How are MDEs related to sample size?
In general, the more samples you have in your experiment, the smaller your MDE. In other words, the more subjects are assigned to the experiment, the easier it is to detect small changes between variants. If your organization (or specific experiment) tends to have fewer subjects available, an experiment may need to run for many weeks to reach the sample size required.
How should I choose an appropriate MDE?
Choosing an MDE is a careful art, and depends on your organization’s scale, the type of experiment, and other potential considerations.
Picking an MDE which is too large may lead to an experiment which is underpowered, or lacking a sufficient number of subjects to detect the effect you hope to see.

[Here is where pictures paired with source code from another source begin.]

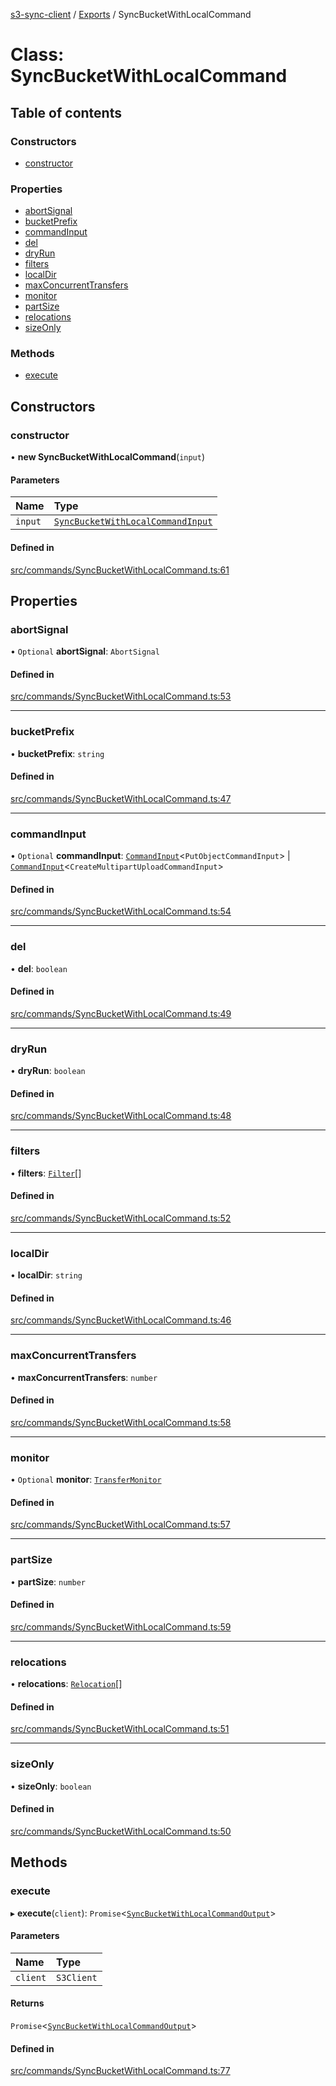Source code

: [s3-sync-client](../README.md) / [Exports](../modules.md) / SyncBucketWithLocalCommand

# Class: SyncBucketWithLocalCommand

## Table of contents

### Constructors

- [constructor](SyncBucketWithLocalCommand.md#constructor)

### Properties

- [abortSignal](SyncBucketWithLocalCommand.md#abortsignal)
- [bucketPrefix](SyncBucketWithLocalCommand.md#bucketprefix)
- [commandInput](SyncBucketWithLocalCommand.md#commandinput)
- [del](SyncBucketWithLocalCommand.md#del)
- [dryRun](SyncBucketWithLocalCommand.md#dryrun)
- [filters](SyncBucketWithLocalCommand.md#filters)
- [localDir](SyncBucketWithLocalCommand.md#localdir)
- [maxConcurrentTransfers](SyncBucketWithLocalCommand.md#maxconcurrenttransfers)
- [monitor](SyncBucketWithLocalCommand.md#monitor)
- [partSize](SyncBucketWithLocalCommand.md#partsize)
- [relocations](SyncBucketWithLocalCommand.md#relocations)
- [sizeOnly](SyncBucketWithLocalCommand.md#sizeonly)

### Methods

- [execute](SyncBucketWithLocalCommand.md#execute)

## Constructors

### constructor

• **new SyncBucketWithLocalCommand**(`input`)

#### Parameters

| Name | Type |
| :------ | :------ |
| `input` | [`SyncBucketWithLocalCommandInput`](../modules.md#syncbucketwithlocalcommandinput) |

#### Defined in

[src/commands/SyncBucketWithLocalCommand.ts:61](https://github.com/jeanbmar/s3-sync-client/blob/7c529f6/src/commands/SyncBucketWithLocalCommand.ts#L61)

## Properties

### abortSignal

• `Optional` **abortSignal**: `AbortSignal`

#### Defined in

[src/commands/SyncBucketWithLocalCommand.ts:53](https://github.com/jeanbmar/s3-sync-client/blob/7c529f6/src/commands/SyncBucketWithLocalCommand.ts#L53)

___

### bucketPrefix

• **bucketPrefix**: `string`

#### Defined in

[src/commands/SyncBucketWithLocalCommand.ts:47](https://github.com/jeanbmar/s3-sync-client/blob/7c529f6/src/commands/SyncBucketWithLocalCommand.ts#L47)

___

### commandInput

• `Optional` **commandInput**: [`CommandInput`](../modules.md#commandinput)<`PutObjectCommandInput`\> \| [`CommandInput`](../modules.md#commandinput)<`CreateMultipartUploadCommandInput`\>

#### Defined in

[src/commands/SyncBucketWithLocalCommand.ts:54](https://github.com/jeanbmar/s3-sync-client/blob/7c529f6/src/commands/SyncBucketWithLocalCommand.ts#L54)

___

### del

• **del**: `boolean`

#### Defined in

[src/commands/SyncBucketWithLocalCommand.ts:49](https://github.com/jeanbmar/s3-sync-client/blob/7c529f6/src/commands/SyncBucketWithLocalCommand.ts#L49)

___

### dryRun

• **dryRun**: `boolean`

#### Defined in

[src/commands/SyncBucketWithLocalCommand.ts:48](https://github.com/jeanbmar/s3-sync-client/blob/7c529f6/src/commands/SyncBucketWithLocalCommand.ts#L48)

___

### filters

• **filters**: [`Filter`](../modules.md#filter)[]

#### Defined in

[src/commands/SyncBucketWithLocalCommand.ts:52](https://github.com/jeanbmar/s3-sync-client/blob/7c529f6/src/commands/SyncBucketWithLocalCommand.ts#L52)

___

### localDir

• **localDir**: `string`

#### Defined in

[src/commands/SyncBucketWithLocalCommand.ts:46](https://github.com/jeanbmar/s3-sync-client/blob/7c529f6/src/commands/SyncBucketWithLocalCommand.ts#L46)

___

### maxConcurrentTransfers

• **maxConcurrentTransfers**: `number`

#### Defined in

[src/commands/SyncBucketWithLocalCommand.ts:58](https://github.com/jeanbmar/s3-sync-client/blob/7c529f6/src/commands/SyncBucketWithLocalCommand.ts#L58)

___

### monitor

• `Optional` **monitor**: [`TransferMonitor`](TransferMonitor.md)

#### Defined in

[src/commands/SyncBucketWithLocalCommand.ts:57](https://github.com/jeanbmar/s3-sync-client/blob/7c529f6/src/commands/SyncBucketWithLocalCommand.ts#L57)

___

### partSize

• **partSize**: `number`

#### Defined in

[src/commands/SyncBucketWithLocalCommand.ts:59](https://github.com/jeanbmar/s3-sync-client/blob/7c529f6/src/commands/SyncBucketWithLocalCommand.ts#L59)

___

### relocations

• **relocations**: [`Relocation`](../modules.md#relocation)[]

#### Defined in

[src/commands/SyncBucketWithLocalCommand.ts:51](https://github.com/jeanbmar/s3-sync-client/blob/7c529f6/src/commands/SyncBucketWithLocalCommand.ts#L51)

___

### sizeOnly

• **sizeOnly**: `boolean`

#### Defined in

[src/commands/SyncBucketWithLocalCommand.ts:50](https://github.com/jeanbmar/s3-sync-client/blob/7c529f6/src/commands/SyncBucketWithLocalCommand.ts#L50)

## Methods

### execute

▸ **execute**(`client`): `Promise`<[`SyncBucketWithLocalCommandOutput`](../modules.md#syncbucketwithlocalcommandoutput)\>

#### Parameters

| Name | Type |
| :------ | :------ |
| `client` | `S3Client` |

#### Returns

`Promise`<[`SyncBucketWithLocalCommandOutput`](../modules.md#syncbucketwithlocalcommandoutput)\>

#### Defined in

[src/commands/SyncBucketWithLocalCommand.ts:77](https://github.com/jeanbmar/s3-sync-client/blob/7c529f6/src/commands/SyncBucketWithLocalCommand.ts#L77)
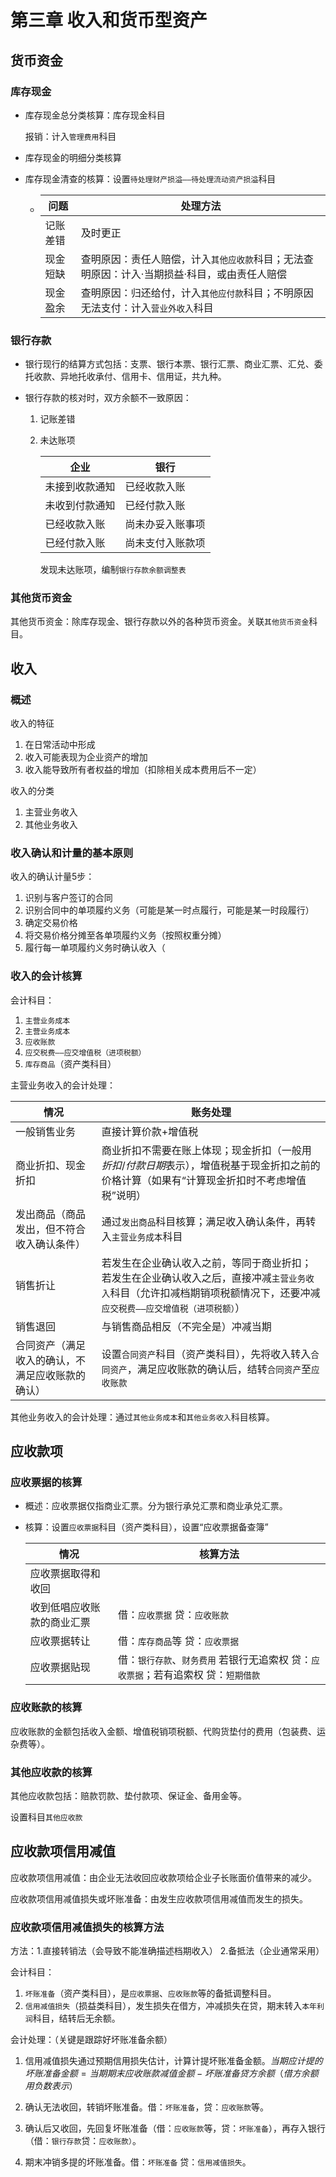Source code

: # 第三章 收入和货币型资产



## 货币资金

### 库存现金

+ 库存现金总分类核算：库存现金科目

  报销：计入`管理费用`科目

+ 库存现金的明细分类核算

+ 库存现金清查的核算：设置``待处理财产损溢——待处理流动资产损溢``科目

  + | 问题     | 处理方法                                                     |
    | -------- | ------------------------------------------------------------ |
    | 记账差错 | 及时更正                                                     |
    | 现金短缺 | 查明原因：责任人赔偿，计入`其他应收款`科目；无法查明原因：计入·当期损益·科目，或由责任人赔偿 |
    | 现金盈余 | 查明原因：归还给付，计入``其他应付款``科目；不明原因无法支付：计入``营业外收入``科目 |

### 银行存款

+ 银行现行的结算方式包括：支票、银行本票、银行汇票、商业汇票、汇兑、委托收款、异地托收承付、信用卡、信用证，共九种。

+ 银行存款的核对时，双方余额不一致原因：

  1. 记账差错

  2. 未达账项

     | 企业           | 银行             |
     | -------------- | ---------------- |
     | 未接到收款通知 | 已经收款入账     |
     | 未收到付款通知 | 已经付款入账     |
     | 已经收款入账   | 尚未办妥入账事项 |
     | 已经付款入账   | 尚未支付入账款项 |

     发现未达账项，编制``银行存款余额调整表``

### 其他货币资金

其他货币资金：除库存现金、银行存款以外的各种货币资金。关联`其他货币资金`科目。



## 收入

### 概述

收入的特征

1. 在日常活动中形成
2. 收入可能表现为企业资产的增加
3. 收入能导致所有者权益的增加（扣除相关成本费用后不一定）

收入的分类

1. 主营业务收入
2. 其他业务收入

### 收入确认和计量的基本原则

收入的确认计量5步：

1. 识别与客户签订的合同
2. 识别合同中的单项履约义务（可能是某一时点履行，可能是某一时段履行）
3. 确定交易价格
4. 将交易价格分摊至各单项履约义务（按照权重分摊）
5. 履行每一单项履约义务时确认收入（

### 收入的会计核算

会计科目：

1. `主营业务成本`
2. `主营业务成本`
3. `应收账款`
4. `应交税费——应交增值税（进项税额）`
5. `库存商品`（资产类科目）

主营业务收入的会计处理：

| 情况                                             | 账务处理                                                     |
| ------------------------------------------------ | ------------------------------------------------------------ |
| 一般销售业务                                     | 直接计算价款+增值税                                          |
| 商业折扣、现金折扣                               | 商业折扣不需要在账上体现；现金折扣（一般用$折扣/付款日期$表示），增值税基于现金折扣之前的价格计算（如果有“计算现金折扣时不考虑增值税”说明） |
| 发出商品（商品发出，但不符合收入确认条件）       | 通过`发出商品`科目核算；满足收入确认条件，再转入`主营业务成本`科目 |
| 销售折让                                         | 若发生在企业确认收入之前，等同于商业折扣；若发生在企业确认收入之后，直接冲减`主营业务收入`科目（允许扣减档期销项税额情况下，还要冲减`应交税费——应交增值税（进项税额）`） |
| 销售退回                                         | 与销售商品相反（不完全是）冲减当期                           |
| 合同资产（满足收入的确认，不满足应收账款的确认） | 设置`合同资产`科目（资产类科目），先将收入转入``合同资产``，满足应收账款的确认后，结转``合同资产``至`应收账款` |

其他业务收入的会计处理：通过`其他业务成本`和`其他业务收入`科目核算。



## 应收款项

### 应收票据的核算

+ 概述：应收票据仅指商业汇票。分为银行承兑汇票和商业承兑汇票。

+ 核算：设置`应收票据`科目（资产类科目），设置“应收票据备查簿”

  | 情况                       | 核算方法                                                     |
  | -------------------------- | ------------------------------------------------------------ |
  | 应收票据取得和收回         |                                                              |
  | 收到低唱应收账款的商业汇票 | 借：`应收票据`  贷：`应收账款`                               |
  | 应收票据转让               | 借：`库存商品`等  贷：`应收票据`                             |
  | 应收票据贴现               | 借：`银行存款`、`财务费用` 若银行无追索权  贷：`应收票据`；若有追索权 贷：`短期借款` |

### 应收账款的核算

应收账款的金额包括收入金额、增值税销项税额、代购货垫付的费用（包装费、运杂费等）。

### 其他应收款的核算

其他应收款包括：赔款罚款、垫付款项、保证金、备用金等。

设置科目`其他应收款`



## 应收款项信用减值

应收款项信用减值：由企业无法收回应收款项给企业子长账面价值带来的减少。

应收款项信用减值损失或坏账准备：由发生应收款项信用减值而发生的损失。

### 应收款项信用减值损失的核算方法

方法：1.直接转销法（会导致不能准确描述档期收入） 2.备抵法（企业通常采用）

会计科目：

1. `坏账准备`（资产类科目），是`应收票据`、`应收账款`等的备抵调整科目。
2. `信用减值损失`（损益类科目），发生损失在借方，冲减损失在贷，期末转入`本年利润`科目，结转后无余额。

会计处理：（关键是跟踪好坏账准备余额）

1. 信用减值损失通过预期信用损失估计，计算计提坏账准备金额。$当期应计提的坏账准备金额=当期期末应收账款减值金额-坏账准备贷方余额（借方余额用负数表示）$

2. 确认无法收回，转销坏账准备。借：`坏账准备`，贷：`应收账款`等。
3. 确认后又收回，先回复坏账准备（借：`应收账款`等，贷：`坏账准备`），再存入银行（借：`银行存款`贷：`应收账款）`。
4. 期末冲销多提的坏账准备。借：`坏账准备` 贷：`信用减值损失`。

On the other hand, selecting an MDE which is too small may lead to using far too many subjects, limiting your ability to run parallel experiments, or potentially exposing a large share of subjects to a risky change.
One way to pick an MDE is to look at past experiments which tested similar changes. For example, if all experiments within a certain domain in your organization have produced changes of 5%-10%, picking an MDE of about 5% may prove to be a wise choice.